- EXCERPTED DATA
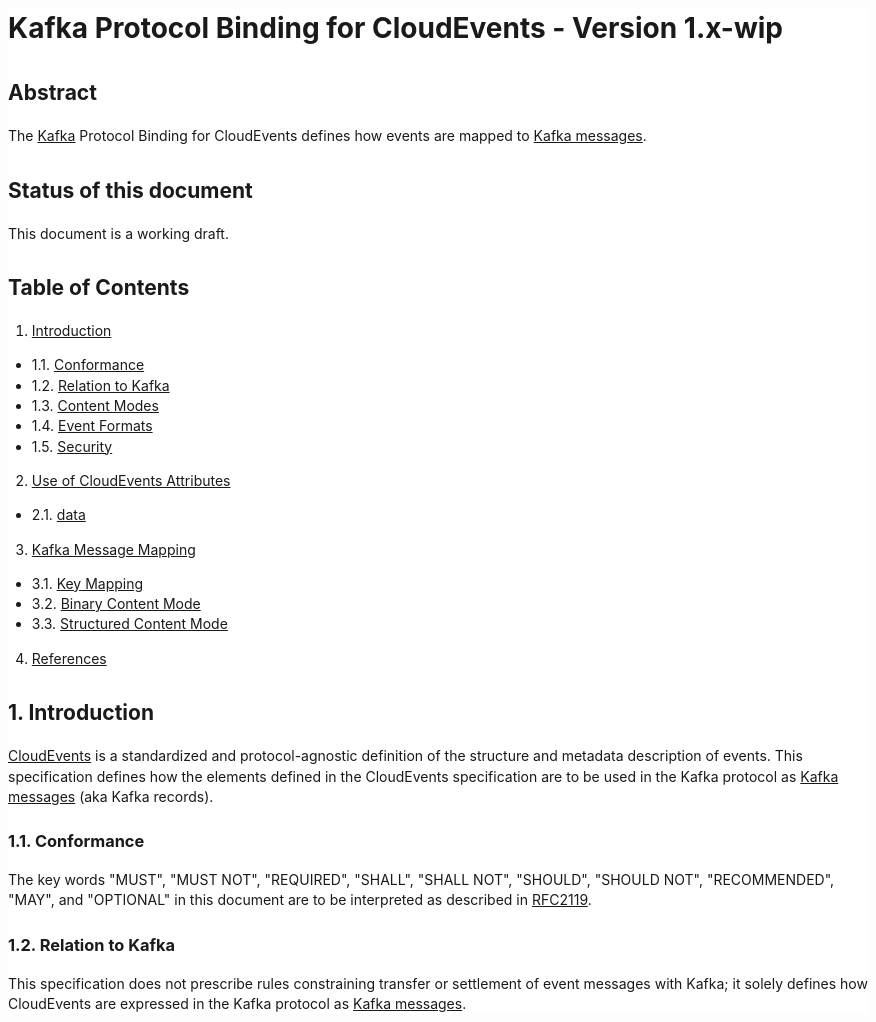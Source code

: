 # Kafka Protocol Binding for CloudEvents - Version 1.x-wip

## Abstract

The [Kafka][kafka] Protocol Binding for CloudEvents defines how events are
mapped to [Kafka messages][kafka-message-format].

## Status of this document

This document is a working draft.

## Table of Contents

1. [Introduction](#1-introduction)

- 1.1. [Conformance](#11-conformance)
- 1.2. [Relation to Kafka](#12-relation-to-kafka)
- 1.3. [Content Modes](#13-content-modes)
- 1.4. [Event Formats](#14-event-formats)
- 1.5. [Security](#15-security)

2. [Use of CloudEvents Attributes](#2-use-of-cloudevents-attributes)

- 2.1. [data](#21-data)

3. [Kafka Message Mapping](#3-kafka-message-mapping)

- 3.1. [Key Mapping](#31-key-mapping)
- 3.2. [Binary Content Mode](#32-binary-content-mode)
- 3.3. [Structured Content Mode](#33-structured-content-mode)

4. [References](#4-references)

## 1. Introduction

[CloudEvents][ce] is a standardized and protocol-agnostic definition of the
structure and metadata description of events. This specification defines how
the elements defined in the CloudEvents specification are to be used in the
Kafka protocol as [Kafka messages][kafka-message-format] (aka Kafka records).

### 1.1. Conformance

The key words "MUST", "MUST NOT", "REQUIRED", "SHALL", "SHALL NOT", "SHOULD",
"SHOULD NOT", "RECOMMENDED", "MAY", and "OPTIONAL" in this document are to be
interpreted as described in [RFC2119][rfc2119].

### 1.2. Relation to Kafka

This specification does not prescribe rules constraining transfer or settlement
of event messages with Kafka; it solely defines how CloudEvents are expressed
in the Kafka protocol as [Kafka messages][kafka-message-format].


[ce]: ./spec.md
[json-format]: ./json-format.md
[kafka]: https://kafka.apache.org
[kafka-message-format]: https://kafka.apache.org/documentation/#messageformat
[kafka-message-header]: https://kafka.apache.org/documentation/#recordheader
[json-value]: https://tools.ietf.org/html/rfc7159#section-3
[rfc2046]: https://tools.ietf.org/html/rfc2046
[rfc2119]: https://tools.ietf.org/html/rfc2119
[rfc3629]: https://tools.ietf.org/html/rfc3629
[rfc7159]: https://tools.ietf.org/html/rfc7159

- HOW TO COMPLETE THIS TASK
Please copy, exactly and with nothing else, the lines above beginning at the line that has "- Version 1.x-wip" and ending with the line that has "1. [Introduction](#1-introduction)".

- EXERCISE RESULT
: # Kafka Protocol Binding for CloudEvents - Version 1.x-wip

## Abstract

The [Kafka][kafka] Protocol Binding for CloudEvents defines how events are
mapped to [Kafka messages][kafka-message-format].

## Status of this document

This document is a working draft.

## Table of Contents

1. [Introduction](#1-introduction)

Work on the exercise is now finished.